United Nations Declaration of the Rights of Indigenous Peoples

Reconciliation between Indigenous Peoples, governments and other Canadians has progressed significantly over the past decade.

Federal and provincial governments have made clear commitments to building renewed relationships with Indigenous Peoples, including implementing the United Nations Declaration on the Rights of Indigenous Peoples (UNDRIP). Canadian law has recognized the importance of reconciliation and Parliament and the courts have developed detailed constitutional and legal protection for Indigenous rights and interests.

As reconciliation continues to advance and evolve, the Canadian Energy Pipeline Association (CEPA) and its members are at the forefront of ensuring the pipeline industry is playing its part in the reconciliation process. As articulated in our Principles and Objectives for Indigenous Engagement, our members are committed to identifying and operationalizing best and emerging practices for Indigenous engagement in the context of the spirit and intent of UNDRIP. In support of that commitment, below is an articulation of our industry’s policy position on how the principles of UNDRIP should be incorporated into Canada’s regulatory framework.

As an industry we strongly support the protections set out in UNDRIP for human rights and fundamental freedoms, including the right to be free from all forms of discrimination. With that in mind, we offer the following interpretations of some of the key concepts in UNDRIP and the role our industry plays with respect to them.

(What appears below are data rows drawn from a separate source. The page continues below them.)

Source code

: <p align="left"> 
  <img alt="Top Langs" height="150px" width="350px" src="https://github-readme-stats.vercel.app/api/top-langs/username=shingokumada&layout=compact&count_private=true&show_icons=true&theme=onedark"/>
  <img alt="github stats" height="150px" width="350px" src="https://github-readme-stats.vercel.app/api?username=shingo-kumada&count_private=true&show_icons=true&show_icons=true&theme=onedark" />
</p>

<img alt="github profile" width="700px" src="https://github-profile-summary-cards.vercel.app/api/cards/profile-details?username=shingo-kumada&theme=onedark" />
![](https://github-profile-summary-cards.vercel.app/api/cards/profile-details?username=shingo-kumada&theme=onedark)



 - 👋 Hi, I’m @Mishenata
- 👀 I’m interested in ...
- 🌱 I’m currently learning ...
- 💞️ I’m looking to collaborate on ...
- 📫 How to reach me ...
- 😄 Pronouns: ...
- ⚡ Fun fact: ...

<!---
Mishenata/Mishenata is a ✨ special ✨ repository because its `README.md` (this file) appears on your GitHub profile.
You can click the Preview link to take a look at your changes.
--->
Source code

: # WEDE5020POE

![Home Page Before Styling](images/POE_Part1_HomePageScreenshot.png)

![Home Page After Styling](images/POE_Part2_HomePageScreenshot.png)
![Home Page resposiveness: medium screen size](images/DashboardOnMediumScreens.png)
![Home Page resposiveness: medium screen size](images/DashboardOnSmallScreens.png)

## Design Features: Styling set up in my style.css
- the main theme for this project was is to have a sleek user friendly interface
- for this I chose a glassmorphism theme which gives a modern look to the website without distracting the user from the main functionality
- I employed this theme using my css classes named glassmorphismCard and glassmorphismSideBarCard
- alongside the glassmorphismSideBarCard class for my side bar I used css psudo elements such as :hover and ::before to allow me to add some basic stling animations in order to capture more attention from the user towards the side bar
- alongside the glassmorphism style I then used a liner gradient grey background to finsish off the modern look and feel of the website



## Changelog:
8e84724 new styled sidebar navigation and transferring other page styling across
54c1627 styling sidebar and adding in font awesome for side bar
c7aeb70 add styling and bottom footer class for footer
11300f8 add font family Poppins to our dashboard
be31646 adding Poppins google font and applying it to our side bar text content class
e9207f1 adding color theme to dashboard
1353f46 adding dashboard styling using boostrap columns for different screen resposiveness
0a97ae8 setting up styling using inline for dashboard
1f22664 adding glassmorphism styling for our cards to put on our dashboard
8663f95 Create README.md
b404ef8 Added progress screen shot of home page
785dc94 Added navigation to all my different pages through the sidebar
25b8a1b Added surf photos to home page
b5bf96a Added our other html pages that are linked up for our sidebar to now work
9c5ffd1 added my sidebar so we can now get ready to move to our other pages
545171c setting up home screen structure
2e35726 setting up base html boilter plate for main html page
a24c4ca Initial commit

  • Free Prior and Informed Consent (FPIC): CEPA and its members believe that FPIC should be interpreted as the objective of consultation when the duty to consult is triggered, but not a veto. Accordingly, any incorporation of the principles of FPIC, into regulatory processes or decision-making should be done in a way that is consistent with our constitutional framework and Supreme Court of Canada jurisprudence on Indigenous and treaty rights.
  • Right to Self Determination: CEPA and its members support the right of self-determination in UNDRIP, including the right to maintain distinct political, social and cultural practices and institutions, and is open to exploring new ways of working together with Indigenous groups pursuing greater self- determination.
  • Economic and Social Sustainability: CEPA member companies contribute to the economic and social well-being of Indigenous groups in various ways, including community investment, employment and business opportunities. We believe this has been a successful approach to engaging Indigenous groups in the Canadian economy. While we acknowledge that pipeline companies have a role in contributing to the economic and social sustainability of Indigenous Peoples in Canada, government has the primary responsibility. It is important for government to fulfill its duty in reconciliation and not pass this responsibility or cost on to industry.
  • Recognition of Culture and Education: CEPA and its members strive to work collaboratively with Indigenous groups in a way that also respects their unique cultures, practices, customs and traditional knowledge as set out in UNDRIP in the context of Canadian law. We recognize the importance of these practices and traditions to Indigenous groups and to all Canadians.